Task objective: An exact transcription of every record is needed, leaving out the pictures.
● ● ● ● ●
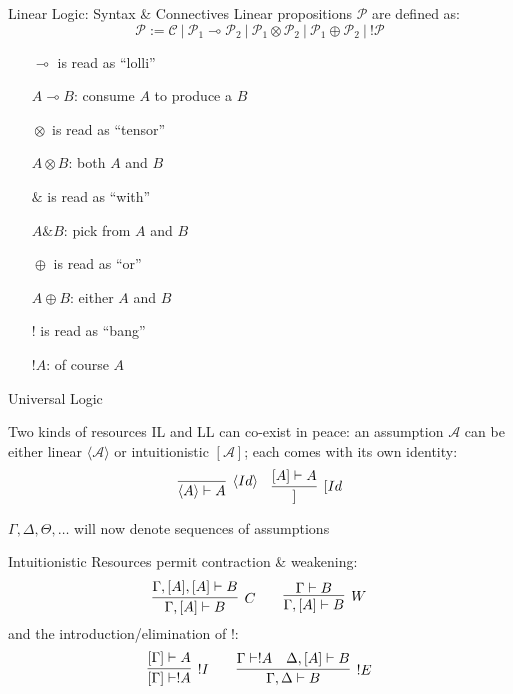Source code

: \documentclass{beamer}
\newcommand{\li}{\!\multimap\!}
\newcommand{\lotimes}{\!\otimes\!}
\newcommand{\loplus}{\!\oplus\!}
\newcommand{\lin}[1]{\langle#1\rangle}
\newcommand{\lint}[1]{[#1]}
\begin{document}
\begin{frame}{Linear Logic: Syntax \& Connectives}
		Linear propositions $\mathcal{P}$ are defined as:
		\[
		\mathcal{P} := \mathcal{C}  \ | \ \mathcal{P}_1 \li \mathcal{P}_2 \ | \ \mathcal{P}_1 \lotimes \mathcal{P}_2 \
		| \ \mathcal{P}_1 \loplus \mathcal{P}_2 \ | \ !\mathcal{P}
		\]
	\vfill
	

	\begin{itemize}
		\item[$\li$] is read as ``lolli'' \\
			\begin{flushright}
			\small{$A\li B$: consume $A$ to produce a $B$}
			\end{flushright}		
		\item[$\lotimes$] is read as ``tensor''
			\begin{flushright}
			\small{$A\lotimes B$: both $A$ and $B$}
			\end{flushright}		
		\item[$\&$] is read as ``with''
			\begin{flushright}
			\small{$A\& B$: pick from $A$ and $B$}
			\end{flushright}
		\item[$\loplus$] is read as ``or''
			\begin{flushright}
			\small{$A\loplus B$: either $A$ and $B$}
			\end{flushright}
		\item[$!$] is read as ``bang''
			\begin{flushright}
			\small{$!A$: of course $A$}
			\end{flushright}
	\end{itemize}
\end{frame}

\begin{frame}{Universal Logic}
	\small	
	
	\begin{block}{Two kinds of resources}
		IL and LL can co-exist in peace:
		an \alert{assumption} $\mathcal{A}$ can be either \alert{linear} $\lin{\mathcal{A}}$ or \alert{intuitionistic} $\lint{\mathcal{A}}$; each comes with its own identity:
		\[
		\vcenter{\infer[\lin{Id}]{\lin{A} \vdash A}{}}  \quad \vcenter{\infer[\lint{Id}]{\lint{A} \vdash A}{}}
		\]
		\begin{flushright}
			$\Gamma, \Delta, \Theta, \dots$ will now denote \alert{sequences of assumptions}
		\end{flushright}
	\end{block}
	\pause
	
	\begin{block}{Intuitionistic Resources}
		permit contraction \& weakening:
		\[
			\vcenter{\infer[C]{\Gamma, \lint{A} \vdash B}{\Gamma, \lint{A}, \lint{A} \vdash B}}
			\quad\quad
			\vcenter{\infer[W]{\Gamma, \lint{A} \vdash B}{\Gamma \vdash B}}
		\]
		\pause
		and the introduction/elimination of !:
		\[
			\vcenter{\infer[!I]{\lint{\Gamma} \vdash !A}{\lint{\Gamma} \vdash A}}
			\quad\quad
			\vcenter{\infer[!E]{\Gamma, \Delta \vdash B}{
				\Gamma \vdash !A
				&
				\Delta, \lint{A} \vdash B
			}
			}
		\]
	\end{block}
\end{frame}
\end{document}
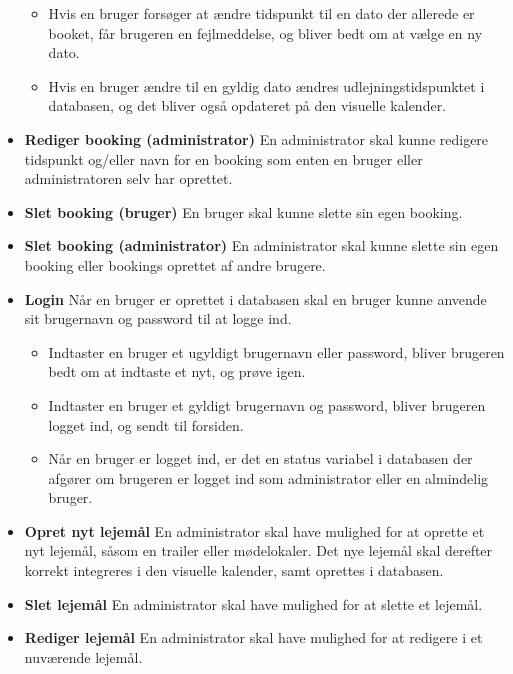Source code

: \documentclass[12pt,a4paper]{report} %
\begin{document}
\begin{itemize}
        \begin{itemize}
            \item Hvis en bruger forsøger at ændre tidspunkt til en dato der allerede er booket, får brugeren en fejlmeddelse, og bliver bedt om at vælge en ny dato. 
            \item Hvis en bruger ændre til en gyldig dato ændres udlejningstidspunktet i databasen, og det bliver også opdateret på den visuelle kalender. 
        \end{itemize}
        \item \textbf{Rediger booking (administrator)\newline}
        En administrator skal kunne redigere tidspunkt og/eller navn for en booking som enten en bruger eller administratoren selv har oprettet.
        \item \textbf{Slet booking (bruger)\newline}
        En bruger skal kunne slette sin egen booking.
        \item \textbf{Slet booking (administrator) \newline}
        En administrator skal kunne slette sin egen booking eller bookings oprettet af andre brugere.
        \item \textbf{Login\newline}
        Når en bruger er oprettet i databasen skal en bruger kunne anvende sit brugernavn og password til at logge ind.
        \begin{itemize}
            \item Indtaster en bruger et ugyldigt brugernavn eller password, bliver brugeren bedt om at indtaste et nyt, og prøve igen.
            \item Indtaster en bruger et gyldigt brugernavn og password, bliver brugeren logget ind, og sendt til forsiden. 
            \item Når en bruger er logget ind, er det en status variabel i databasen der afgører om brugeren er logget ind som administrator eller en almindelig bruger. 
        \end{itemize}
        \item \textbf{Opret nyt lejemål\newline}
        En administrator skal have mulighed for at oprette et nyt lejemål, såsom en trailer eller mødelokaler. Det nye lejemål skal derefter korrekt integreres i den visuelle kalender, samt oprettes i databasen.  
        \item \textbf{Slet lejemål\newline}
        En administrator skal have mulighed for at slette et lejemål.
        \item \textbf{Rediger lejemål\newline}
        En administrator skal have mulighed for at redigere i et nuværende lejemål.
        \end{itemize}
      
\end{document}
● ● ● ● ●
Answer below:
Source code

: \documentclass{beamer}
\newcommand{\li}{\!\multimap\!}
\newcommand{\lotimes}{\!\otimes\!}
\newcommand{\loplus}{\!\oplus\!}
\newcommand{\lin}[1]{\langle#1\rangle}
\newcommand{\lint}[1]{[#1]}
\begin{document}
\begin{frame}{Linear Logic: Syntax \& Connectives}
		Linear propositions $\mathcal{P}$ are defined as:
		\[
		\mathcal{P} := \mathcal{C}  \ | \ \mathcal{P}_1 \li \mathcal{P}_2 \ | \ \mathcal{P}_1 \lotimes \mathcal{P}_2 \
		| \ \mathcal{P}_1 \loplus \mathcal{P}_2 \ | \ !\mathcal{P}
		\]
	\vfill
	

	\begin{itemize}
		\item[$\li$] is read as ``lolli'' \\
			\begin{flushright}
			\small{$A\li B$: consume $A$ to produce a $B$}
			\end{flushright}		
		\item[$\lotimes$] is read as ``tensor''
			\begin{flushright}
			\small{$A\lotimes B$: both $A$ and $B$}
			\end{flushright}		
		\item[$\&$] is read as ``with''
			\begin{flushright}
			\small{$A\& B$: pick from $A$ and $B$}
			\end{flushright}
		\item[$\loplus$] is read as ``or''
			\begin{flushright}
			\small{$A\loplus B$: either $A$ and $B$}
			\end{flushright}
		\item[$!$] is read as ``bang''
			\begin{flushright}
			\small{$!A$: of course $A$}
			\end{flushright}
	\end{itemize}
\end{frame}

\begin{frame}{Universal Logic}
	\small	
	
	\begin{block}{Two kinds of resources}
		IL and LL can co-exist in peace:
		an \alert{assumption} $\mathcal{A}$ can be either \alert{linear} $\lin{\mathcal{A}}$ or \alert{intuitionistic} $\lint{\mathcal{A}}$; each comes with its own identity:
		\[
		\vcenter{\infer[\lin{Id}]{\lin{A} \vdash A}{}}  \quad \vcenter{\infer[\lint{Id}]{\lint{A} \vdash A}{}}
		\]
		\begin{flushright}
			$\Gamma, \Delta, \Theta, \dots$ will now denote \alert{sequences of assumptions}
		\end{flushright}
	\end{block}
	\pause
	
	\begin{block}{Intuitionistic Resources}
		permit contraction \& weakening:
		\[
			\vcenter{\infer[C]{\Gamma, \lint{A} \vdash B}{\Gamma, \lint{A}, \lint{A} \vdash B}}
			\quad\quad
			\vcenter{\infer[W]{\Gamma, \lint{A} \vdash B}{\Gamma \vdash B}}
		\]
		\pause
		and the introduction/elimination of !:
		\[
			\vcenter{\infer[!I]{\lint{\Gamma} \vdash !A}{\lint{\Gamma} \vdash A}}
			\quad\quad
			\vcenter{\infer[!E]{\Gamma, \Delta \vdash B}{
				\Gamma \vdash !A
				&
				\Delta, \lint{A} \vdash B
			}
			}
		\]
	\end{block}
\end{frame}
\end{document}
Source code

: \documentclass[12pt,a4paper]{report} %
\begin{document}
\begin{itemize}
        \begin{itemize}
            \item Hvis en bruger forsøger at ændre tidspunkt til en dato der allerede er booket, får brugeren en fejlmeddelse, og bliver bedt om at vælge en ny dato. 
            \item Hvis en bruger ændre til en gyldig dato ændres udlejningstidspunktet i databasen, og det bliver også opdateret på den visuelle kalender. 
        \end{itemize}
        \item \textbf{Rediger booking (administrator)\newline}
        En administrator skal kunne redigere tidspunkt og/eller navn for en booking som enten en bruger eller administratoren selv har oprettet.
        \item \textbf{Slet booking (bruger)\newline}
        En bruger skal kunne slette sin egen booking.
        \item \textbf{Slet booking (administrator) \newline}
        En administrator skal kunne slette sin egen booking eller bookings oprettet af andre brugere.
        \item \textbf{Login\newline}
        Når en bruger er oprettet i databasen skal en bruger kunne anvende sit brugernavn og password til at logge ind.
        \begin{itemize}
            \item Indtaster en bruger et ugyldigt brugernavn eller password, bliver brugeren bedt om at indtaste et nyt, og prøve igen.
            \item Indtaster en bruger et gyldigt brugernavn og password, bliver brugeren logget ind, og sendt til forsiden. 
            \item Når en bruger er logget ind, er det en status variabel i databasen der afgører om brugeren er logget ind som administrator eller en almindelig bruger. 
        \end{itemize}
        \item \textbf{Opret nyt lejemål\newline}
        En administrator skal have mulighed for at oprette et nyt lejemål, såsom en trailer eller mødelokaler. Det nye lejemål skal derefter korrekt integreres i den visuelle kalender, samt oprettes i databasen.  
        \item \textbf{Slet lejemål\newline}
        En administrator skal have mulighed for at slette et lejemål.
        \item \textbf{Rediger lejemål\newline}
        En administrator skal have mulighed for at redigere i et nuværende lejemål.
        \end{itemize}
      
\end{document}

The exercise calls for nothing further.